Regular Expressions in JavaScript for Beginners: A Comprehensive Guide

 

What is regular expression?

Regular Expression came from the mathematical study of formal languages. It is a string containing a combination of normal characters and special metacharacters or metasequences. It is used to construct a specific search pattern from text. Normal characters match themselves in the specified string, while metacharacters and metasequences are characters or strings that represent the location, quantity or type of characters. Regular expression work by pattern matching, which consists of finding a section or part of text that it describe. The underlying code that does all this work is the regular expression engine.

Regular expression Character classes

JavaScript regular expressions support several types of characters and character classes, which can be used to match different types of characters, like distinguishing between letters, digits and special characters. Here are a few examples:

  • . - any character except new line.
  • [abc] - any of a, b or c.
  • [^abc] - not a, b or c.
  • [a-g] - characters between and including a and g.
  • \w - any letter or digit including underscore.
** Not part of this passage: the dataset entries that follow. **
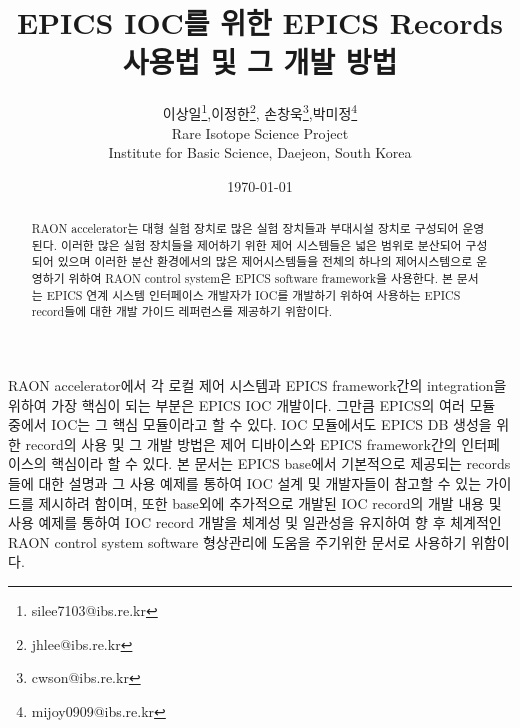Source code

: \documentclass[11pt
  , a4paper
  , article
  , oneside
]{memoir}
\begin{document}
\newcommand{\technumber}{
  RAON Control-Document Series\\
  Revision : v1.0,   Release : 2014-12-24 fixed date}
\title{\textbf{EPICS IOC를 위한 EPICS Records 사용법 및 그 개발 방법}}

\author{이상일\thanks{silee7103@ibs.re.kr},이정한\thanks{jhlee@ibs.re.kr}, 손창욱\thanks{cwson@ibs.re.kr},박미정\thanks{mijoy0909@ibs.re.kr} \\

  Rare Isotope Science Project\\
  Institute for Basic Science, Daejeon, South Korea
}
\date{\today}

\renewcommand{\maketitlehooka}{\begin{flushright}\textsf{\technumber}\end{flushright}}

\maketitle

\begin{abstract}
RAON accelerator는 대형 실험 장치로 많은 실험 장치들과 부대시설 장치로 구성되어 운영된다. 이러한 많은 실험 장치들을 제어하기 위한 제어 시스템들은 넓은 범위로 분산되어 구성되어 있으며 이러한 분산 환경에서의 많은 제어시스템들을 전체의 하나의 제어시스템으로 운영하기 위하여 RAON control system은 EPICS software framework을 사용한다. 본 문서는 EPICS 연계 시스템 인터페이스 개발자가 IOC를 개발하기 위하여 사용하는 EPICS record들에 대한 개발 가이드 레퍼런스를 제공하기 위함이다.
\end{abstract}

RAON accelerator에서 각 로컬 제어 시스템과 EPICS framework간의 integration을 위하여 가장 핵심이 되는 부분은 EPICS IOC 개발이다. 그만큼 EPICS의 여러 모듈 중에서 IOC는 그 핵심 모듈이라고 할 수 있다. IOC 모듈에서도 EPICS DB 생성을 위한 record의 사용 및 그 개발 방법은 제어 디바이스와 EPICS framework간의 인터페이스의 핵심이라 할 수 있다. 본 문서는 EPICS base에서 기본적으로 제공되는 records들에 대한 설명과 그 사용 예제를 통하여 IOC 설계 및 개발자들이 참고할 수 있는 가이드를 제시하려 함이며, 또한 base외에 추가적으로 개발된 IOC record의 개발 내용 및 사용 예제를 통하여 IOC record 개발을 체계성 및 일관성을 유지하여 향 후 체계적인 RAON control system software 형상관리에 도움을 주기위한 문서로 사용하기 위함이다.
\end{document}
Equivalent to [a-zA-Z0-9_]
  • \d - any digit from 0 to 9. Equivalent to [0-9]
  • \s - any whitespace.
  • \W - not word.
  • \D - not digit.
  • \S - not whitespace.

Regular Expression Anchors

Includes boundaries, like beginning or endings of the specified lines or words.

  • ^ - indicates start of the string.
  • $ - indicates end of the string.
  • \b - indicates word boundary.
  • \B - not word boundary.

Regular Expression Groups and Lookahead/Lookbehind

Distinguishes between certain patterns by surrounding them in groups, and using look-ahead, look-behind to give some conditions to your regular expression.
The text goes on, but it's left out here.